The general rule is that, where an owner of property employs a broker to procure a purchaser, in order to earn his commissions, the broker must procure a purchaser who is able ready, and willing to buy, and who actually offers to buy, on the terms stipulated by the owner.
[Ed Note.-For cases in point, see Cent. Dig. vol. 8, Brokers, §§ 75, 76.]
Under the general rule stated above, ordinarily the burden of showing all the requirements recited is on the broker, in a suit by him for commissions; but, if the customer procured by the broker is accepted by the principal, the burden will be upon the latter to show that such purchaser was not able to comply with the contract, if he relies on that defense.
[Ed Note.-For cases in point, see Cent. Dig. vol. 8, Brokers, § 105.]

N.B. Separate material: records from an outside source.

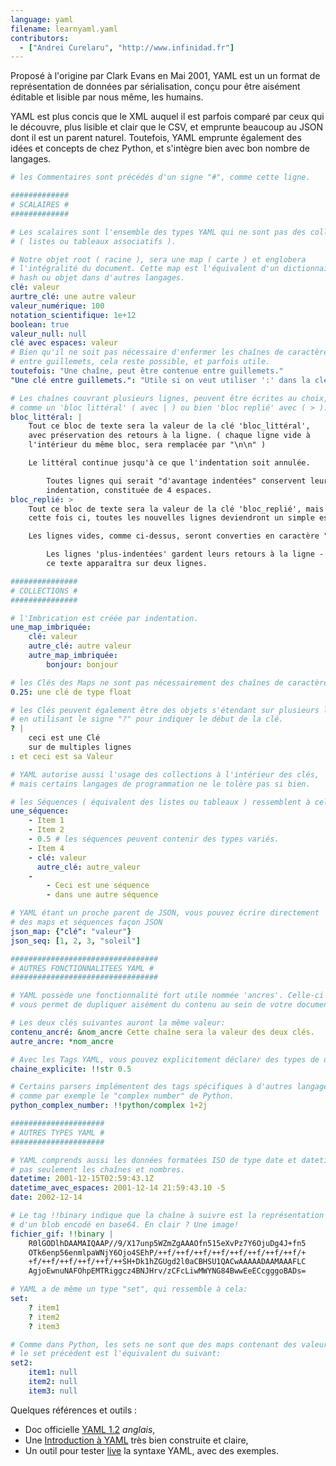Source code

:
 ```yaml
---
language: yaml
filename: learnyaml.yaml
contributors:
  - ["Andrei Curelaru", "http://www.infinidad.fr"]
---
```


Proposé à l'origine par Clark Evans en Mai 2001, YAML est un un format de 
représentation de données par sérialisation, conçu pour être aisément 
éditable et lisible par nous même, les humains.

YAML est plus concis que le XML auquel il est parfois comparé par ceux qui le découvre, plus lisible et clair que le CSV, et emprunte beaucoup au JSON dont il est un parent naturel. Toutefois, YAML emprunte également des idées et concepts de chez Python, et s'intègre bien avec bon nombre de langages.


```yaml
# les Commentaires sont précédés d'un signe "#", comme cette ligne.

#############
# SCALAIRES #
#############

# Les scalaires sont l'ensemble des types YAML qui ne sont pas des collections 
# ( listes ou tableaux associatifs ).

# Notre objet root ( racine ), sera une map ( carte ) et englobera 
# l'intégralité du document. Cette map est l'équivalent d'un dictionnaire, 
# hash ou objet dans d'autres langages.
clé: valeur
aurtre_clé: une autre valeur
valeur_numérique: 100
notation_scientifique: 1e+12
boolean: true
valeur_null: null
clé avec espaces: valeur
# Bien qu'il ne soit pas nécessaire d'enfermer les chaînes de caractères 
# entre guillemets, cela reste possible, et parfois utile.
toutefois: "Une chaîne, peut être contenue entre guillemets."
"Une clé entre guillemets.": "Utile si on veut utiliser ':' dans la clé."

# Les chaînes couvrant plusieurs lignes, peuvent être écrites au choix, 
# comme un 'bloc littéral' ( avec | ) ou bien 'bloc replié' avec ( > ).
bloc_littéral: |
    Tout ce bloc de texte sera la valeur de la clé 'bloc_littéral', 
    avec préservation des retours à la ligne. ( chaque ligne vide à 
    l'intérieur du même bloc, sera remplacée par "\n\n" )

    Le littéral continue jusqu'à ce que l'indentation soit annulée.

        Toutes lignes qui serait "d'avantage indentées" conservent leur 
        indentation, constituée de 4 espaces.
bloc_replié: >
    Tout ce bloc de texte sera la valeur de la clé 'bloc_replié', mais 
    cette fois ci, toutes les nouvelles lignes deviendront un simple espace.

    Les lignes vides, comme ci-dessus, seront converties en caractère "\n".

        Les lignes 'plus-indentées' gardent leurs retours à la ligne - 
        ce texte apparaîtra sur deux lignes.

###############
# COLLECTIONS #
###############

# l'Imbrication est créée par indentation.
une_map_imbriquée:
    clé: valeur
    autre_clé: autre valeur
    autre_map_imbriquée:
        bonjour: bonjour

# les Clés des Maps ne sont pas nécessairement des chaînes de caractères.
0.25: une clé de type float

# les Clés peuvent également être des objets s'étendant sur plusieurs lignes, 
# en utilisant le signe "?" pour indiquer le début de la clé.
? |
    ceci est une Clé
    sur de multiples lignes
: et ceci est sa Valeur

# YAML autorise aussi l'usage des collections à l'intérieur des clés,
# mais certains langages de programmation ne le tolère pas si bien.

# les Séquences ( équivalent des listes ou tableaux ) ressemblent à cela:
une_séquence:
    - Item 1
    - Item 2
    - 0.5 # les séquences peuvent contenir des types variés.
    - Item 4
    - clé: valeur
      autre_clé: autre_valeur
    -
        - Ceci est une séquence
        - dans une autre séquence

# YAML étant un proche parent de JSON, vous pouvez écrire directement 
# des maps et séquences façon JSON
json_map: {"clé": "valeur"}
json_seq: [1, 2, 3, "soleil"]

#################################
# AUTRES FONCTIONNALITEES YAML #
#################################

# YAML possède une fonctionnalité fort utile nommée 'ancres'. Celle-ci 
# vous permet de dupliquer aisément du contenu au sein de votre document.

# Les deux clés suivantes auront la même valeur:
contenu_ancré: &nom_ancre Cette chaîne sera la valeur des deux clés.
autre_ancre: *nom_ancre

# Avec les Tags YAML, vous pouvez explicitement déclarer des types de données.
chaine_explicite: !!str 0.5

# Certains parsers implémentent des tags spécifiques à d'autres langages, 
# comme par exemple le "complex number" de Python.
python_complex_number: !!python/complex 1+2j

#####################
# AUTRES TYPES YAML #
#####################

# YAML comprends aussi les données formatées ISO de type date et datetime,
# pas seulement les chaînes et nombres. 
datetime: 2001-12-15T02:59:43.1Z
datetime_avec_espaces: 2001-12-14 21:59:43.10 -5
date: 2002-12-14

# Le tag !!binary indique que la chaîne à suivre est la représentation binaire
# d'un blob encodé en base64. En clair ? Une image!
fichier_gif: !!binary |
    R0lGODlhDAAMAIQAAP//9/X17unp5WZmZgAAAOfn515eXvPz7Y6OjuDg4J+fn5
    OTk6enp56enmlpaWNjY6Ojo4SEhP/++f/++f/++f/++f/++f/++f/++f/++f/+
    +f/++f/++f/++f/++f/++SH+Dk1hZGUgd2l0aCBHSU1QACwAAAAADAAMAAAFLC
    AgjoEwnuNAFOhpEMTRiggcz4BNJHrv/zCFcLiwMWYNG84BwwEeECcgggoBADs=

# YAML a de même un type "set", qui ressemble à cela:
set:
    ? item1
    ? item2
    ? item3

# Comme dans Python, les sets ne sont que des maps contenant des valeurs null;
# le set précédent est l'équivalent du suivant:
set2:
    item1: null
    item2: null
    item3: null

```

Quelques références et outils :

- Doc officielle [YAML 1.2](http://www.yaml.org/spec/1.2/spec.html) *anglais*,
- Une [Introduction à YAML](http://sweetohm.net/html/introduction-yaml.html) très bien construite et claire,
- Un outil pour tester [live](http://yaml-online-parser.appspot.com/) la syntaxe YAML, avec des exemples.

Sometimes under his employment, the broker's duty is not merely to procure a purchaser, but to perform some other agreed service within a reasonable time, or within a limited time. In such cases the general rule as to what is required of him in order to be entitled to commissions is modified accordingly.
A contract may be closed by a letter or telegram, and become binding; but, if it is claimed that a seller has become bound by an acceptance of his offer by the buyer, such offer must be accepted unconditionally and without variance.
[Ed Note.-For cases in point, see Cent. Dig. vol. 43, Sales, § 41.]
If a broker undertakes to accede to a modification of the contract contained in the offer of the seller, the latter may repudiate his conduct and decline to be bound, or he may ratify the act of the broker and be bound by the change.
[Ed. Note.-For cases in point, see Cent. Dig. vol. 8, Brokers, § 66.]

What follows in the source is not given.